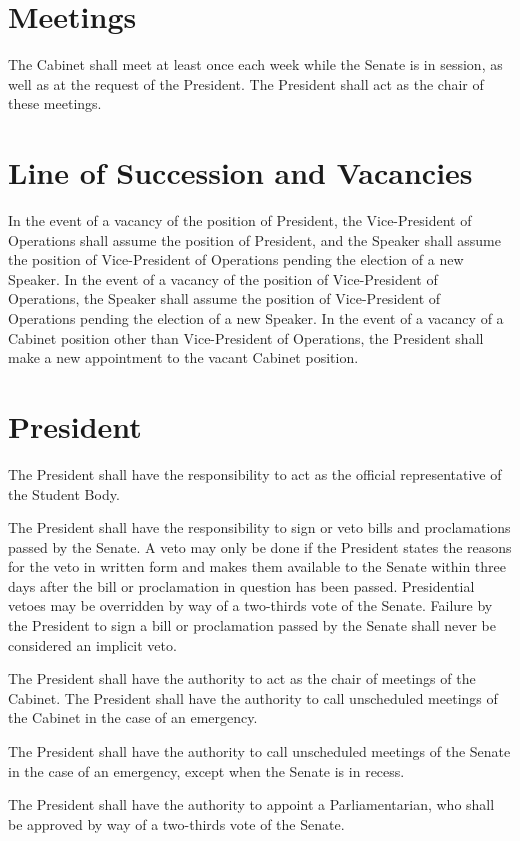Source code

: \documentclass[12pt,oneside]{scrreprt}
\begin{document}
\section{Meetings}
The Cabinet shall meet at least once each week while the Senate is in session, as well as at the request of the President. The President shall act as the chair of these meetings.

\section{Line of Succession and Vacancies}
In the event of a vacancy of the position of President, the Vice-President of Operations shall assume the position of President, and the Speaker shall assume the position of Vice-President of Operations pending the election of a new Speaker. In the event of a vacancy of the position of Vice-President of Operations, the Speaker shall assume the position of Vice-President of Operations pending the election of a new Speaker. In the event of a vacancy of a Cabinet position other than Vice-President of Operations, the President shall make a new appointment to the vacant Cabinet position.

\section{President}
The President shall have the responsibility to act as the official representative of the Student Body.

The President shall have the responsibility to sign or veto bills and proclamations passed by the Senate. A veto may only be done if the President states the reasons for the veto in written form and makes them available to the Senate within three days after the bill or proclamation in question has been passed. Presidential vetoes may be overridden by way of a two-thirds vote of the Senate. Failure by the President to sign a bill or proclamation passed by the Senate shall never be considered an implicit veto.

The President shall have the authority to act as the chair of meetings of the Cabinet. The President shall have the authority to call unscheduled meetings of the Cabinet in the case of an emergency.

The President shall have the authority to call unscheduled meetings of the Senate in the case of an emergency, except when the Senate is in recess.

The President shall have the authority to appoint a Parliamentarian, who shall be approved by way of a two-thirds vote of the Senate.
\end{document}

^^^^^^^^

▸ **WORK INSTRUCTIONS**
Every word of the material above should be copied exactly; no pictures.

▸ **SOLUTION TO THE PROBLEM**
Source code

: \documentclass[12pt,oneside]{scrreprt}
\begin{document}
\section{Meetings}
The Cabinet shall meet at least once each week while the Senate is in session, as well as at the request of the President. The President shall act as the chair of these meetings.

\section{Line of Succession and Vacancies}
In the event of a vacancy of the position of President, the Vice-President of Operations shall assume the position of President, and the Speaker shall assume the position of Vice-President of Operations pending the election of a new Speaker. In the event of a vacancy of the position of Vice-President of Operations, the Speaker shall assume the position of Vice-President of Operations pending the election of a new Speaker. In the event of a vacancy of a Cabinet position other than Vice-President of Operations, the President shall make a new appointment to the vacant Cabinet position.

\section{President}
The President shall have the responsibility to act as the official representative of the Student Body.

The President shall have the responsibility to sign or veto bills and proclamations passed by the Senate. A veto may only be done if the President states the reasons for the veto in written form and makes them available to the Senate within three days after the bill or proclamation in question has been passed. Presidential vetoes may be overridden by way of a two-thirds vote of the Senate. Failure by the President to sign a bill or proclamation passed by the Senate shall never be considered an implicit veto.

The President shall have the authority to act as the chair of meetings of the Cabinet. The President shall have the authority to call unscheduled meetings of the Cabinet in the case of an emergency.

The President shall have the authority to call unscheduled meetings of the Senate in the case of an emergency, except when the Senate is in recess.

The President shall have the authority to appoint a Parliamentarian, who shall be approved by way of a two-thirds vote of the Senate.
\end{document}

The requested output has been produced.